Economists knew this before, but could sort-of wish it away (and why not? Most of the economy is based on wishful thinking anyway). It’s now become increasingly clear there are deep problems that need to be sorted one way or the other this year. Political leaders have had 6 months to make history, and stubbornly refused to do so. I cannot fault Merkel and her friends, tbh, since they profit from the current status quo; but French, Italian and Spanish leaders should have been hard at work hammering out what could have become the Bretton Woods of the XXI century. The French government is now finally (and belatedly) making some noise, but it’s very late. If we don’t want to let the Euro be just an enlarged Deutschmark (with all that it entails), it has to be done now.

2 Likes

I think in this case the more relevant observation is that debts that cannot be repaid cannot be repaid. It doesn’t matter how bound the greek government considers itself to be by previous governments borrowing, the debt will not be repaid. The debt never was going to be fully, or even mostly repaid. The last 5 years of punitive policy has only reduced the fraction of the debt that could eventually be repaid.

Jump off that horse. The 'greatest achievement of XX century politics" and the result is giant bank bailouts and 60% youth unemployment in Greece? Nah. Its one of the worst achievements of recent politics. Certainly it is a large one, but it is also a bad one.

Not like I saw this coming. I could certainly see myself voting for it if I were a European ten years ago. But, man, that would almost certainly have been one of the worst votes in my life.

1 Like

It’s also a continent, ravaged by wars for millennia, finally using the same money and trying to share that most fundamental of powers, the purse, in ways unseen since the original Roman Empire – and democratically, too! That is incredible, also considering that some of these countries were still cold-warring 25 years ago. Yes, there is still something to be done (as it is, they share money supply but not fiscal policy nor debt, the latter being the particular sticking point at this stage); but step away from the minute-by-minute chronicles, and see History in the making. Did you read Asimov’s Foundation books? The series of crisis forcing systemic evolution? This is one of those.
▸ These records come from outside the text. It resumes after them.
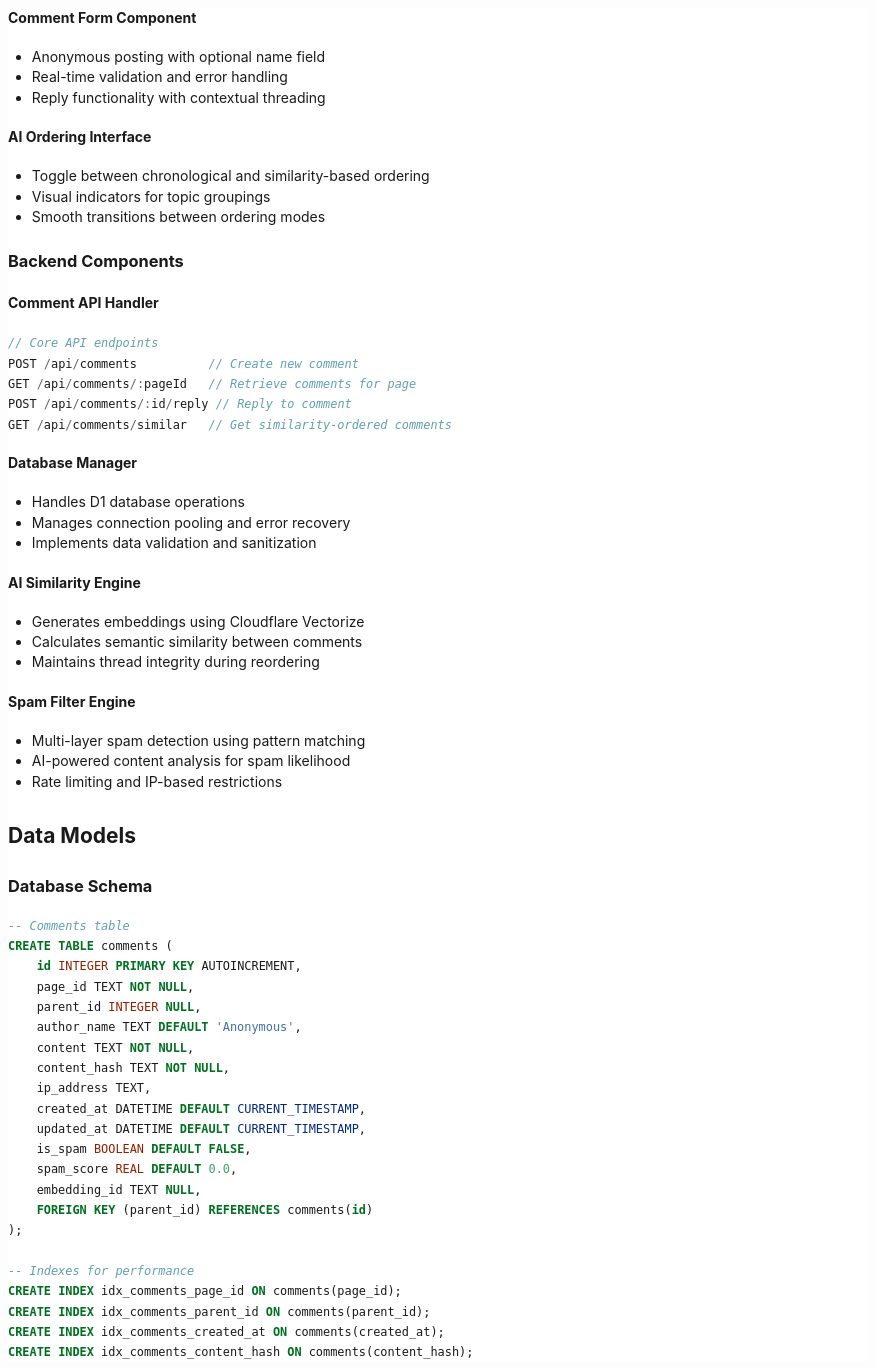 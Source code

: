 #### Comment Form Component
- Anonymous posting with optional name field
- Real-time validation and error handling
- Reply functionality with contextual threading

#### AI Ordering Interface
- Toggle between chronological and similarity-based ordering
- Visual indicators for topic groupings
- Smooth transitions between ordering modes

### Backend Components

#### Comment API Handler
```javascript
// Core API endpoints
POST /api/comments          // Create new comment
GET /api/comments/:pageId   // Retrieve comments for page
POST /api/comments/:id/reply // Reply to comment
GET /api/comments/similar   // Get similarity-ordered comments
```

#### Database Manager
- Handles D1 database operations
- Manages connection pooling and error recovery
- Implements data validation and sanitization

#### AI Similarity Engine
- Generates embeddings using Cloudflare Vectorize
- Calculates semantic similarity between comments
- Maintains thread integrity during reordering

#### Spam Filter Engine
- Multi-layer spam detection using pattern matching
- AI-powered content analysis for spam likelihood
- Rate limiting and IP-based restrictions

## Data Models

### Database Schema

```sql
-- Comments table
CREATE TABLE comments (
    id INTEGER PRIMARY KEY AUTOINCREMENT,
    page_id TEXT NOT NULL,
    parent_id INTEGER NULL,
    author_name TEXT DEFAULT 'Anonymous',
    content TEXT NOT NULL,
    content_hash TEXT NOT NULL,
    ip_address TEXT,
    created_at DATETIME DEFAULT CURRENT_TIMESTAMP,
    updated_at DATETIME DEFAULT CURRENT_TIMESTAMP,
    is_spam BOOLEAN DEFAULT FALSE,
    spam_score REAL DEFAULT 0.0,
    embedding_id TEXT NULL,
    FOREIGN KEY (parent_id) REFERENCES comments(id)
);

-- Indexes for performance
CREATE INDEX idx_comments_page_id ON comments(page_id);
CREATE INDEX idx_comments_parent_id ON comments(parent_id);
CREATE INDEX idx_comments_created_at ON comments(created_at);
CREATE INDEX idx_comments_content_hash ON comments(content_hash);
``` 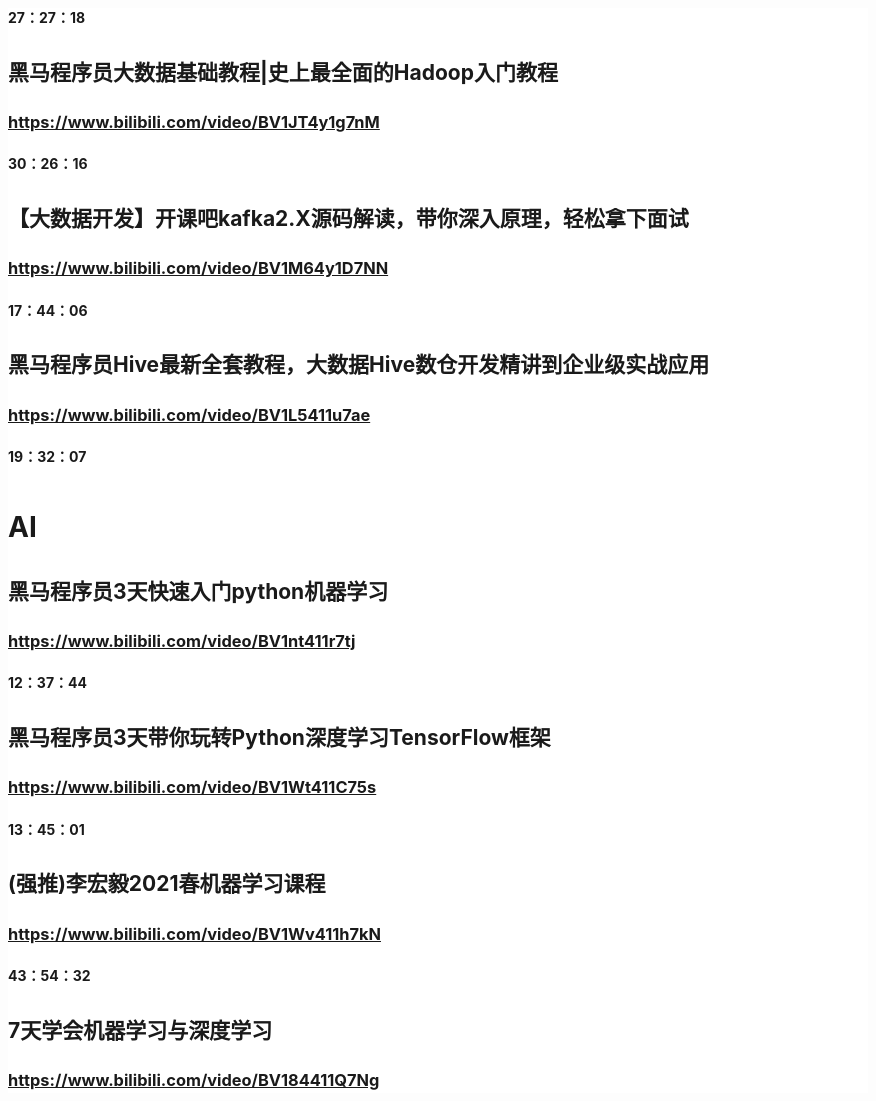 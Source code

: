 #### 27：27：18

## 黑马程序员大数据基础教程\|史上最全面的Hadoop入门教程

### https://www.bilibili.com/video/BV1JT4y1g7nM

#### 30：26：16

## 【大数据开发】开课吧kafka2.X源码解读，带你深入原理，轻松拿下面试

### https://www.bilibili.com/video/BV1M64y1D7NN

#### 17：44：06

## 黑马程序员Hive最新全套教程，大数据Hive数仓开发精讲到企业级实战应用

### https://www.bilibili.com/video/BV1L5411u7ae

#### 19：32：07

# AI

## 黑马程序员3天快速入门python机器学习

### https://www.bilibili.com/video/BV1nt411r7tj

#### 12：37：44

## 黑马程序员3天带你玩转Python深度学习TensorFlow框架

### https://www.bilibili.com/video/BV1Wt411C75s

#### 13：45：01

## (强推)李宏毅2021春机器学习课程

### https://www.bilibili.com/video/BV1Wv411h7kN

#### 43：54：32

## 7天学会机器学习与深度学习

### https://www.bilibili.com/video/BV184411Q7Ng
It’s like turbulence while flying on a huge airplane with hundreds of people on board: yeah, it’s rough and could end badly, but the miracle is that you’re there in the first place, flying through the skies like humans were not supposed to. Once it gets to destination, we will all have gained from it.
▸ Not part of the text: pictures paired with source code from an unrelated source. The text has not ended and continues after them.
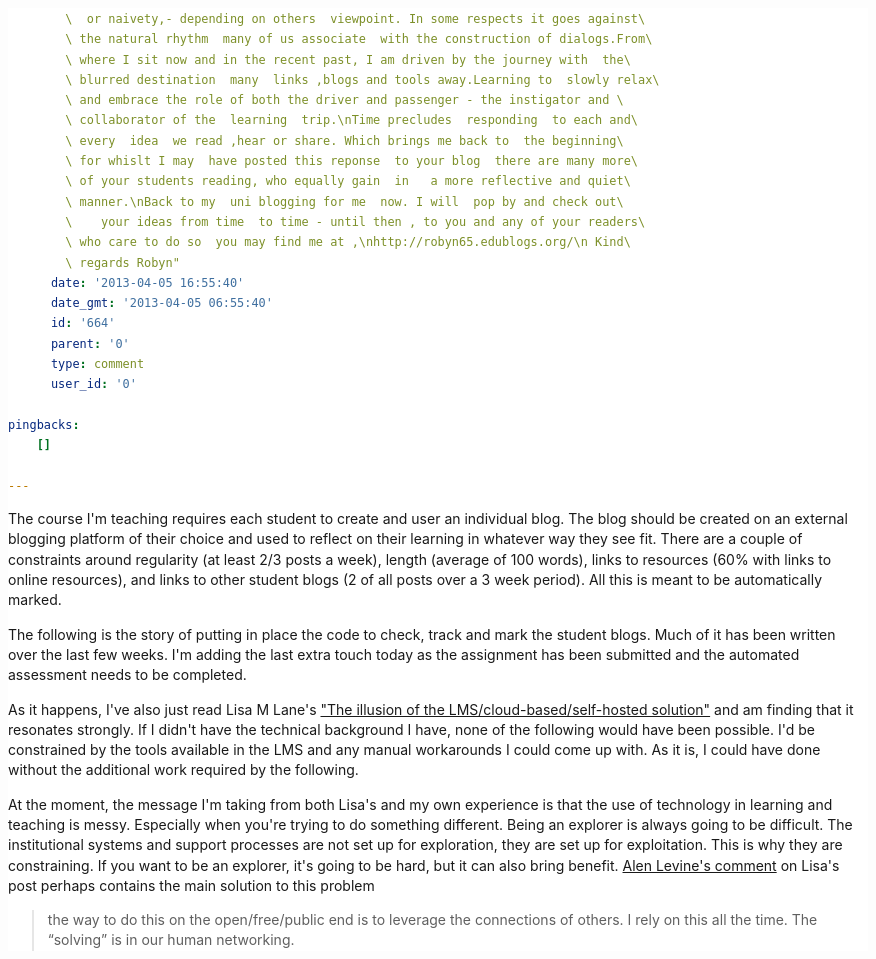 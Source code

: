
 ```yaml
        \  or naivety,- depending on others  viewpoint. In some respects it goes against\
        \ the natural rhythm  many of us associate  with the construction of dialogs.From\
        \ where I sit now and in the recent past, I am driven by the journey with  the\
        \ blurred destination  many  links ,blogs and tools away.Learning to  slowly relax\
        \ and embrace the role of both the driver and passenger - the instigator and \
        \ collaborator of the  learning  trip.\nTime precludes  responding  to each and\
        \ every  idea  we read ,hear or share. Which brings me back to  the beginning\
        \ for whislt I may  have posted this reponse  to your blog  there are many more\
        \ of your students reading, who equally gain  in   a more reflective and quiet\
        \ manner.\nBack to my  uni blogging for me  now. I will  pop by and check out\
        \    your ideas from time  to time - until then , to you and any of your readers\
        \ who care to do so  you may find me at ,\nhttp://robyn65.edublogs.org/\n Kind\
        \ regards Robyn"
      date: '2013-04-05 16:55:40'
      date_gmt: '2013-04-05 06:55:40'
      id: '664'
      parent: '0'
      type: comment
      user_id: '0'
    
pingbacks:
    []
    
---
```

The course I'm teaching requires each student to create and user an individual blog. The blog should be created on an external blogging platform of their choice and used to reflect on their learning in whatever way they see fit. There are a couple of constraints around regularity (at least 2/3 posts a week), length (average of 100 words), links to resources (60% with links to online resources), and links to other student blogs (2 of all posts over a 3 week period). All this is meant to be automatically marked.

The following is the story of putting in place the code to check, track and mark the student blogs. Much of it has been written over the last few weeks. I'm adding the last extra touch today as the assignment has been submitted and the automated assessment needs to be completed.

As it happens, I've also just read Lisa M Lane's ["The illusion of the LMS/cloud-based/self-hosted solution"](http://lisahistory.net/wordpress/2013/03/2474/) and am finding that it resonates strongly. If I didn't have the technical background I have, none of the following would have been possible. I'd be constrained by the tools available in the LMS and any manual workarounds I could come up with. As it is, I could have done without the additional work required by the following.

At the moment, the message I'm taking from both Lisa's and my own experience is that the use of technology in learning and teaching is messy. Especially when you're trying to do something different. Being an explorer is always going to be difficult. The institutional systems and support processes are not set up for exploration, they are set up for exploitation. This is why they are constraining. If you want to be an explorer, it's going to be hard, but it can also bring benefit. [Alen Levine's comment](http://lisahistory.net/wordpress/2013/03/2474/comment-page-1/#comment-53628) on Lisa's post perhaps contains the main solution to this problem

> the way to do this on the open/free/public end is to leverage the connections of others. I rely on this all the time. The “solving” is in our human networking.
This said, I live in the UK now and I don’t think this country would gain anything by joining at the current time (Britain is an island of pirates profiteering from pillaging other people’s countries – yesterday with ships, today with the careful application of financial instruments and tax havens). The Euro is France’s baby, really, and it’s for them to sort it out.

2 Likes

what i don’t understand about this mess is what about the financially irresponsible lenders? up until this they were happy to lavish money on greece. this same thing happened in america after the housing bubble.
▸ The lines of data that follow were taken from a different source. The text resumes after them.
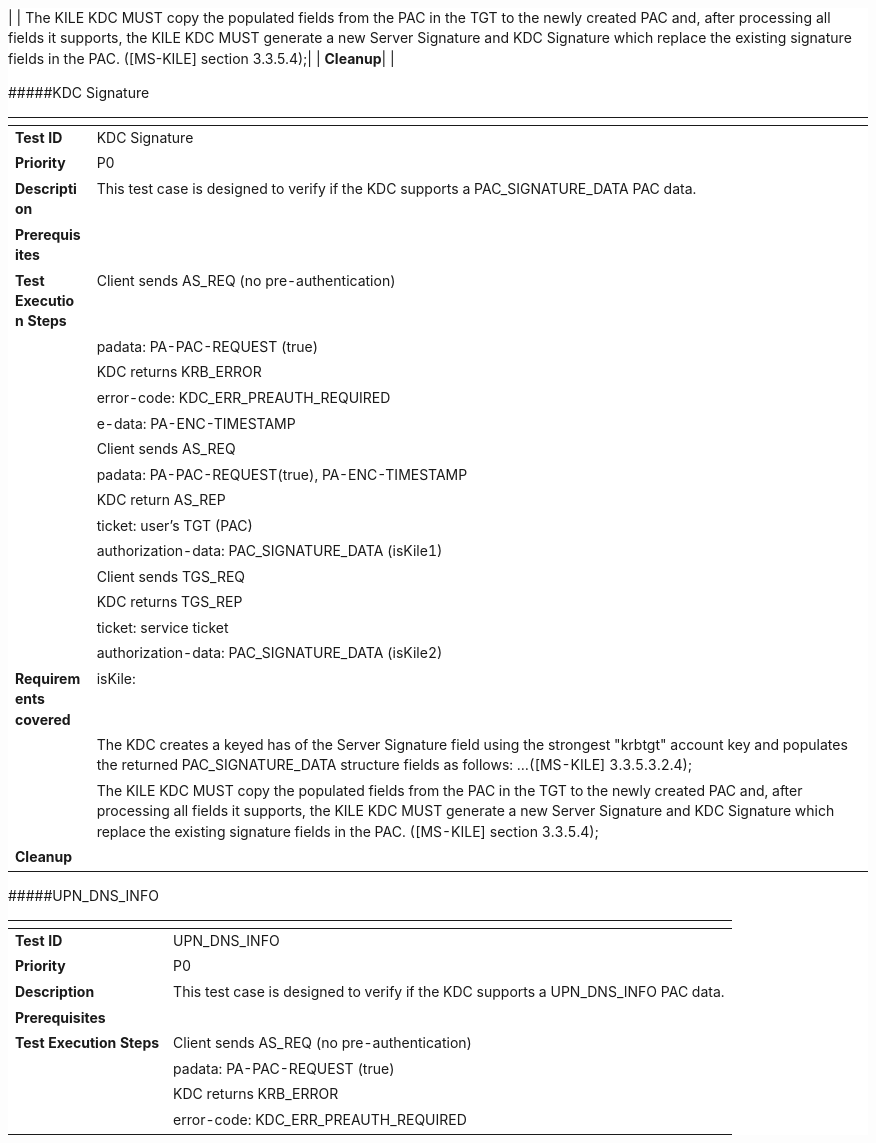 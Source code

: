 | | The KILE KDC MUST copy the populated fields from the PAC in the TGT to the newly created PAC and, after processing all fields it supports, the KILE KDC MUST generate a new Server Signature and KDC Signature which replace the existing signature fields in the PAC. ([MS-KILE] section 3.3.5.4);| 
|  **Cleanup**|  | 

#####KDC Signature

| &#32;| &#32; |
| -------------| ------------- |
|  **Test ID**| KDC Signature| 
|  **Priority**| P0 | 
|  **Description** | This test case is designed to verify if the KDC supports a PAC_SIGNATURE_DATA PAC data.| 
|  **Prerequisites**|  | 
|  **Test Execution Steps**| Client sends AS_REQ (no pre-authentication)| 
| | padata: PA-PAC-REQUEST (true)| 
| | KDC returns KRB_ERROR| 
| | error-code: KDC_ERR_PREAUTH_REQUIRED| 
| | e-data: PA-ENC-TIMESTAMP| 
| | Client sends AS_REQ| 
| | padata: PA-PAC-REQUEST(true), PA-ENC-TIMESTAMP| 
| | KDC return AS_REP| 
| | ticket: user’s TGT (PAC)| 
| | authorization-data: PAC_SIGNATURE_DATA (isKile1)| 
| | Client sends TGS_REQ| 
| | KDC returns TGS_REP| 
| | ticket: service ticket| 
| | authorization-data: PAC_SIGNATURE_DATA (isKile2)| 
|  **Requirements covered**| isKile:| 
| | The KDC creates a keyed has of the Server Signature field using the strongest "krbtgt" account key and populates the returned PAC_SIGNATURE_DATA structure fields as follows: …([MS-KILE] 3.3.5.3.2.4);| 
| | The KILE KDC MUST copy the populated fields from the PAC in the TGT to the newly created PAC and, after processing all fields it supports, the KILE KDC MUST generate a new Server Signature and KDC Signature which replace the existing signature fields in the PAC. ([MS-KILE] section 3.3.5.4);| 
|  **Cleanup**|  | 

#####UPN_DNS_INFO

| &#32;| &#32; |
| -------------| ------------- |
|  **Test ID**| UPN_DNS_INFO| 
|  **Priority**| P0 | 
|  **Description** | This test case is designed to verify if the KDC supports a UPN_DNS_INFO PAC data.| 
|  **Prerequisites**|  | 
|  **Test Execution Steps**| Client sends AS_REQ (no pre-authentication)| 
| | padata: PA-PAC-REQUEST (true)| 
| | KDC returns KRB_ERROR| 
| | error-code: KDC_ERR_PREAUTH_REQUIRED|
banks are printing their own cash in the form of debt. the mechanisms that rank these banks continue to give them triple-a status right up to the end. then, once the hole is so deep the spigot is turned off. the banks get bailed out because they are “too big to fail”. and their fake debt cash is turned into real cash.

whatever happened to the risk of banks loaning money? it’s gone. entirely socialized, as the saying goes, while the profits are privatized. what ever happened to controls on loaning money?

11 Likes

Those saying Merkel et al should bail them out fundamentally misunderstand the great public opposition in Germany and other nations to doing so. The silly populist stuff from Greece

Oh, so the popular will in one country has to be “fundamentally understood”, but the popular will of another country is clearly “populist”. Nice game.

I didn’t make a value judgement on Germany’s actions - merely a prediction of what they’re likely to do. Germany holds the cards here, so I think Syzria and other’s actions in antagonising them for domestic political game has been really silly. That is a value judgement.

There’s no easy fix to this

Oh yes there is: knocking on the door of some of the businesses that got richer by this merry business. But that would hurt people who shouldn’t be touched, right?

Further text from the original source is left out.